Parallels-and-Meridians

When I was growing up in Largo, Florida, my dad and I charted the latitude and longitude of hurricanes brewing in the Atlantic Ocean and Gulf of Mexico.

We’d catch the coordinates on an AM radio station every morning and evening, and mark the storm’s course on a special map hung by my bedroom door. My father said we’d enact his evacuation plan – by driving our Chevy Van inland to a hotel or church – if a hurricane came within 400 miles of our hometown.

“What makes it change path and intensity?” I asked as one storm bore down on Miami before spiraling off toward Bermuda.

“Water depth. Water temperature,” he answered. “Tides. A full moon. Dry land. Mountains. Barrier reefs. Mangroves. Changes in the atmosphere.”

We tracked dozens upon dozens of storms over the years – never once having to leave home. But the exercise had a lasting effect on me. To this day, I map my destinations by proximity to the meridian and equator. I chart the impact of landscape on my identity in field notes and fabled stories.

I have found myself in the most unlikely scenarios in some of the world’s most unpredictable places. Eating live termites with Maragoli tribesmen near the shores of Lake Victoria. Playing bingo in a mosque in Dar Es Salaam, Tanzania. Swerving through the Himalayas on a public bus full of Nepalese people and chickens. Facing my alcoholism while living in a high-rise building nestled between the Arabian Desert and the Persian Gulf.
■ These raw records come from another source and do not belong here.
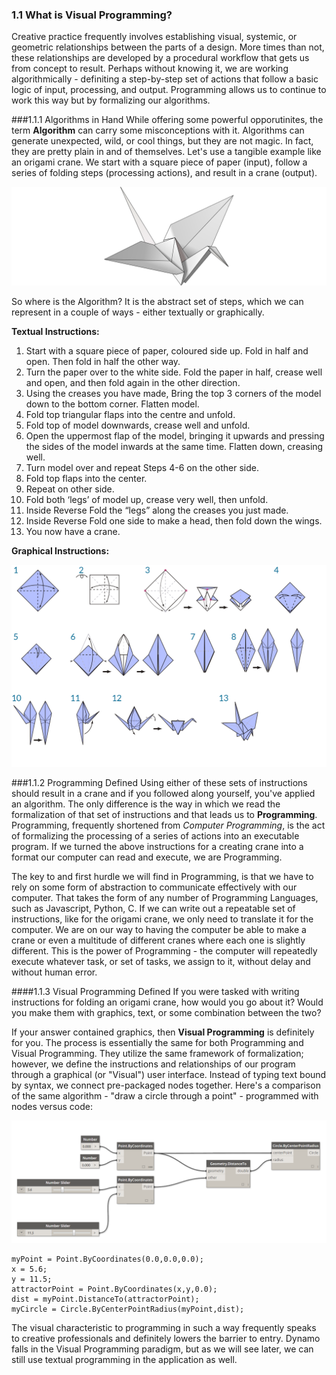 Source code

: ### 1.1 What is Visual Programming?

Creative practice frequently involves establishing visual, systemic, or geometric relationships between the parts of a design. More times than not, these relationships are developed by a procedural workflow that gets us from concept to result. Perhaps without knowing it, we are working algorithmically - definiting a step-by-step set of actions that follow a basic logic of input, processing, and output. Programming allows us to continue to work this way but by formalizing our algorithms.

###1.1.1 Algorithms in Hand
While offering some powerful opporutinites, the term **Algorithm** can carry some misconceptions with it. Algorithms can generate unexpected, wild, or cool things, but they are not magic. In fact, they are pretty plain in and of themselves. Let's use a tangible example like an origami crane. We start with a square piece of paper (input), follow a series of folding steps (processing actions), and result in a crane (output).

![Origami Crane](images/1-1/00-OrigamiCrane.png)

So where is the Algorithm? It is the abstract set of steps, which we can represent in a couple of ways - either textually or graphically.

**Textual Instructions:**
1. Start with a square piece of
paper, coloured side up. Fold in half and open. Then fold in half the other way.
2. Turn the paper over to the white side. Fold the paper in half, crease well and open, and then fold again in the other direction.
3. Using the creases you have made, Bring the top 3 corners of the model down to the bottom corner. Flatten model.
4. Fold top triangular flaps into the centre and unfold.
5. Fold top of model downwards, crease well and unfold.
6. Open the uppermost flap of the model, bringing it upwards and pressing the sides of the model inwards at the same time. Flatten down, creasing well.
7. Turn model over and repeat Steps 4-6 on the other side.
8. Fold top flaps into the center.
9. Repeat on other side.
10. Fold both ‘legs’ of model up, crease very well, then unfold.
11. Inside Reverse Fold the “legs” along the creases you just made.
12. Inside Reverse Fold one side to make a head, then fold down the wings.
13. You now have a crane.

**Graphical Instructions:**

![Needs Update- Origami Crane](images/1-1/01-OrigamiCraneInstructions.png)

###1.1.2	Programming Defined
Using either of these sets of instructions should result in a crane and if you followed along yourself, you've applied an algorithm. The only difference is the way in which we read the formalization of that set of instructions and that leads us to **Programming**. Programming, frequently shortened from *Computer Programming*, is the act of formalizing the processing of a series of actions into an executable program. If we turned the above instructions for a creating crane into a format our computer can read and execute, we are Programming.

The key to and first hurdle we will find in Programming, is that we have to rely on some form of abstraction to communicate effectively with our computer. That takes the form of any number of Programming Languages, such as Javascript, Python, C. If we can write out a repeatable set of instructions, like for the origami crane, we only need to translate it for the computer. We are on our way to having the computer be able to make a crane or even a multitude of different cranes where each one is slightly different. This is the power of Programming - the computer will repeatedly execute whatever task, or set of tasks, we assign to it, without delay and without human error.

####1.1.3	Visual Programming Defined
If you were tasked with writing instructions for folding an origami crane, how would you go about it? Would you make them with graphics, text, or some combination between the two?

If your answer contained graphics, then **Visual Programming** is definitely for you. The process is essentially the same for both Programming and Visual Programming. They utilize the same framework of formalization; however, we define the instructions and relationships of our program through a graphical (or "Visual") user interface. Instead of typing text bound by syntax, we connect pre-packaged nodes together. Here's a comparison of the same algorithm - "draw a circle through a point" - programmed with nodes versus code:

![Basic Visual Program ](images/1-1/03-BasicVisualProgram.png)

```
myPoint = Point.ByCoordinates(0.0,0.0,0.0);
x = 5.6;
y = 11.5;
attractorPoint = Point.ByCoordinates(x,y,0.0);
dist = myPoint.DistanceTo(attractorPoint);
myCircle = Circle.ByCenterPointRadius(myPoint,dist);
```

The visual characteristic to programming in such a way frequently speaks to creative professionals and definitely lowers the barrier to entry. Dynamo falls in the Visual Programming paradigm, but as we will see later, we can still use textual programming in the application as well.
Somewhere along the line, I had a set of coordinates tattooed onto my right ankle to represent two tell-tale trajectories. One marks the location of my birth in Angeles City, the Philippines. The other marks a friend’s place of death in Seoul, South Korea. I know exactly who I am when I see these demarcations, even when I’m lost on unmarked streets. The numbers and letters remind me that I have survived where others have not – and that there are miles to go before I stop.

They also map out a story for my child. Upon making landfall at Lat 38°44’95” Long 78°86’89” on a snowy day in March 2004, David Beauregard Nicholls inherited the adventures of a lifetime.

I hope the people and places I’ve encountered will steer him in the right direction, if there is one.